Subscribe

Absa`s free ride to come to an end?

By Staff Reporter, ITWeb
Johannesburg, 14 Nov 2001

Absa`s free Internet services may be about to come to an end, leaving more than 250 000 users high and dry, according to a report in this morning`s Business Day.

The news comes on the back of announcements that the company is planning to re-register all its current users as well as cut off user accounts that have been dormant for more than 30 days.

Absa started the free Internet service in January in an effort to attract new users to its banking services. The service, which exceeded expectations, quickly signed up more than 150 000 users, and currently stands at around 250 000.
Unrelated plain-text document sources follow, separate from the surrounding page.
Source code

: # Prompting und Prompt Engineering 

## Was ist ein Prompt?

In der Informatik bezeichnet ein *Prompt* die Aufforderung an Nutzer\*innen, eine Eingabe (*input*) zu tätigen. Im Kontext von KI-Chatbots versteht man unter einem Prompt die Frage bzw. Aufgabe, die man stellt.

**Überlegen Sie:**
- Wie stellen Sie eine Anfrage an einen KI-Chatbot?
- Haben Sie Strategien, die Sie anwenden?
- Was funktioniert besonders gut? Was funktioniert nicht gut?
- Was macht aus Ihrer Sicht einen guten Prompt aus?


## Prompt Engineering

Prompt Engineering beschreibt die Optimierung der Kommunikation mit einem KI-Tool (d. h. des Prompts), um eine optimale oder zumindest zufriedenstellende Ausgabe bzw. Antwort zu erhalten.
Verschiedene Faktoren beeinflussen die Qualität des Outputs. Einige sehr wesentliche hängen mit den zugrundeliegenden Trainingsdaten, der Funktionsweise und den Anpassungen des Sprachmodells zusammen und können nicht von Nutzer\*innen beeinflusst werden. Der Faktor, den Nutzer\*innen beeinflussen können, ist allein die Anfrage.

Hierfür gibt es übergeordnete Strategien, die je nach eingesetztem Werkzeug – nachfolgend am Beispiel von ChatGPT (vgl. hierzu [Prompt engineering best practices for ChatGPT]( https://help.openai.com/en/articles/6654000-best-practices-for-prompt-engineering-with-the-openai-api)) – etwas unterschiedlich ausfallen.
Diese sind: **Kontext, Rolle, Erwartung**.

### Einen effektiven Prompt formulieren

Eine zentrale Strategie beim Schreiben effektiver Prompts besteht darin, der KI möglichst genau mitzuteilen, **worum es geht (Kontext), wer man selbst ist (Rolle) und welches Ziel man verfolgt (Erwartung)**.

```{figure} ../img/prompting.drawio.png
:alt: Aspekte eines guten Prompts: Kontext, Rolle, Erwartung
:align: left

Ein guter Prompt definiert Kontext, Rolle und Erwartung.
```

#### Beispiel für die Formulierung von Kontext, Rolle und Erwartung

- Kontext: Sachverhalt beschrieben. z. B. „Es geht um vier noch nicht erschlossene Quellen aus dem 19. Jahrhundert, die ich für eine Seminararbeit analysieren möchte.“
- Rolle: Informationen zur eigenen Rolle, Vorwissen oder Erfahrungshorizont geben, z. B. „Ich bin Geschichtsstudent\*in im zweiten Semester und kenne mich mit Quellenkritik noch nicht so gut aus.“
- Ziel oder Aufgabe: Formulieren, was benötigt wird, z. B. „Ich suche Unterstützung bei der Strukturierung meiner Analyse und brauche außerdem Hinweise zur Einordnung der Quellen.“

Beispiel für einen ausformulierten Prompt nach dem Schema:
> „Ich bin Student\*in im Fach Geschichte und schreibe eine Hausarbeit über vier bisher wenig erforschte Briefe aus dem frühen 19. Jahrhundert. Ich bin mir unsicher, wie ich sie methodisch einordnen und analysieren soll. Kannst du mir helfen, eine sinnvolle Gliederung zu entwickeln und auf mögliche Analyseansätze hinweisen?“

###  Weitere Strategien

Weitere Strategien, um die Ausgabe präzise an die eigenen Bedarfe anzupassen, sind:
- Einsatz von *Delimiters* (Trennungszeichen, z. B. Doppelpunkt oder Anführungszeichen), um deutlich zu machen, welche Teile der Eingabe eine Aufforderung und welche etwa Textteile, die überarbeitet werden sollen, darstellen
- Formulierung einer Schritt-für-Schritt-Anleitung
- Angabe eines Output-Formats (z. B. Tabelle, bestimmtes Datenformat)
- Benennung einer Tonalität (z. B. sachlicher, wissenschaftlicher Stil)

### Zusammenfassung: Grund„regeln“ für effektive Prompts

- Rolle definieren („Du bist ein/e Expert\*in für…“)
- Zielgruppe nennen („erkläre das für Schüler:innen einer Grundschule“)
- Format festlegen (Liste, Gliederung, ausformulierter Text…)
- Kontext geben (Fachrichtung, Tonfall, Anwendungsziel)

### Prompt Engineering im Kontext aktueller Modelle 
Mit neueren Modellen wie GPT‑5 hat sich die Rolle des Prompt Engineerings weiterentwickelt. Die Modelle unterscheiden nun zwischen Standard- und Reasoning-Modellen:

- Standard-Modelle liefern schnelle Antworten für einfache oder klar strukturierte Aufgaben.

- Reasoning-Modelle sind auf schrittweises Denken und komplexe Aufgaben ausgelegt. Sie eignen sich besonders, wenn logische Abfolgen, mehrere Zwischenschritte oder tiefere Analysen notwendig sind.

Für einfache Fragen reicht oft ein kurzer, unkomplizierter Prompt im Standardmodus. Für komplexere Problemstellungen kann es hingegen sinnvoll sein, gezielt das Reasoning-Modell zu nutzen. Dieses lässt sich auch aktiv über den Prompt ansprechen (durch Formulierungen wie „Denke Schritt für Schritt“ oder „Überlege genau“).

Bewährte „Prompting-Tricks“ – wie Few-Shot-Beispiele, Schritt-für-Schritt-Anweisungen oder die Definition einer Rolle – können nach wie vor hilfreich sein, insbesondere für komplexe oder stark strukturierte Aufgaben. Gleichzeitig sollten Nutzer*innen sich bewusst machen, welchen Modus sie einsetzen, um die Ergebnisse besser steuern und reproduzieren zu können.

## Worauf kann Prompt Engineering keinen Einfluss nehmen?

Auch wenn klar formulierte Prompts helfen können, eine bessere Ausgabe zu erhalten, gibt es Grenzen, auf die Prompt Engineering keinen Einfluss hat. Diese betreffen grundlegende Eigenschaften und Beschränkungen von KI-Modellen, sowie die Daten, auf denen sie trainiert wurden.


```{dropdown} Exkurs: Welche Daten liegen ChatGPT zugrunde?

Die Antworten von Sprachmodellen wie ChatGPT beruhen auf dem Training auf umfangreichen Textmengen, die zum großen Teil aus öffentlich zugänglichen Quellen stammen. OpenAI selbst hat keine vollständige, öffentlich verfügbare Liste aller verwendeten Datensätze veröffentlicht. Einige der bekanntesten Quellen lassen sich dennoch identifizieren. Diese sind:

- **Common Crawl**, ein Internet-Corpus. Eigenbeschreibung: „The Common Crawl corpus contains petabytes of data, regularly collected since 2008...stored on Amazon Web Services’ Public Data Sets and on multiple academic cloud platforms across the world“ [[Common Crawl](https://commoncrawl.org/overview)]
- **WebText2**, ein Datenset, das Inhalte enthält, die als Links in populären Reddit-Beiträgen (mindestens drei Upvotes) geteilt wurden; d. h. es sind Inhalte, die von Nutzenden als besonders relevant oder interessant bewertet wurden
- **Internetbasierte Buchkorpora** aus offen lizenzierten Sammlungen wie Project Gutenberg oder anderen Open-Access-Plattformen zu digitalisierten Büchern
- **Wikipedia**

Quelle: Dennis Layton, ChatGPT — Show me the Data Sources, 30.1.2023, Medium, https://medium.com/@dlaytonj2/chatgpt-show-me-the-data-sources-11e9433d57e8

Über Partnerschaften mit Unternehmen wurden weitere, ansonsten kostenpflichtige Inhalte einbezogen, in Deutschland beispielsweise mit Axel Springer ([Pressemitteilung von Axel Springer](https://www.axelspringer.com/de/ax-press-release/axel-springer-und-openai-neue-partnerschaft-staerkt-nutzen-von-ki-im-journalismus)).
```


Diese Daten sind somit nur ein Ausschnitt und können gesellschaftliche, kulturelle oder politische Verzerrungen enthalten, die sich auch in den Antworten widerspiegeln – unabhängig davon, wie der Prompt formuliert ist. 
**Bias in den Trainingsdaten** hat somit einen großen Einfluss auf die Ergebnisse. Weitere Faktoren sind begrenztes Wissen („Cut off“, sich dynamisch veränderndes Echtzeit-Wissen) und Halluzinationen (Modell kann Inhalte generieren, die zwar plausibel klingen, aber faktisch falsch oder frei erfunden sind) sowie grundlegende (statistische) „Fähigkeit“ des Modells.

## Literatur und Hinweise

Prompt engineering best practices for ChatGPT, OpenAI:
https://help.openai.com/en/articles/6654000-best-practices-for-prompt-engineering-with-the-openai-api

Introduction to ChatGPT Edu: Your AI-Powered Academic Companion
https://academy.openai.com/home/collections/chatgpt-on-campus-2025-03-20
First signs of strain became evident just over a month ago when Absa announced it was dropping the services of Affinity Internet in favour of a multimillion-rand deal with ICL to provide the Internet technology behind its service.

At the time, the company said it had "taken a strategic decision to accelerate the implementation of its e-business strategy" and that the ICL deal was the first step in the acceleration programme.

Market speculation suggests the free offering from Absa is becoming too much of a drain on its financial resources, particularly since the company cut its ties with Affinity, which co-sponsored the offering, leaving Absa to foot the entire bill.

The technology contract with ICL runs until September next year. Santie Botha, Absa group executive director, has admitted there is a team "investigating the options" but has not confirmed whether the findings may result in the free service being closed down.

A source quoted by the Business Day suggests that Internet service provider M-Web may be a possible partner for Absa if the company decides to end the free offering. Anthonie Roux, M-Web CEO, has been one of the loudest critics of the service since its inception, and he has previously said M-Web would be interested if Absa decided to exit the free Internet market.

Market analysts, however, are not surprised by the suggestion that the free ride may soon be over. Gordon Taylor, an ICT analyst at Meryll Lynch, says "there is no precedent globally for such a service to survive". He says it was "just a matter of time" until the service became unworkable.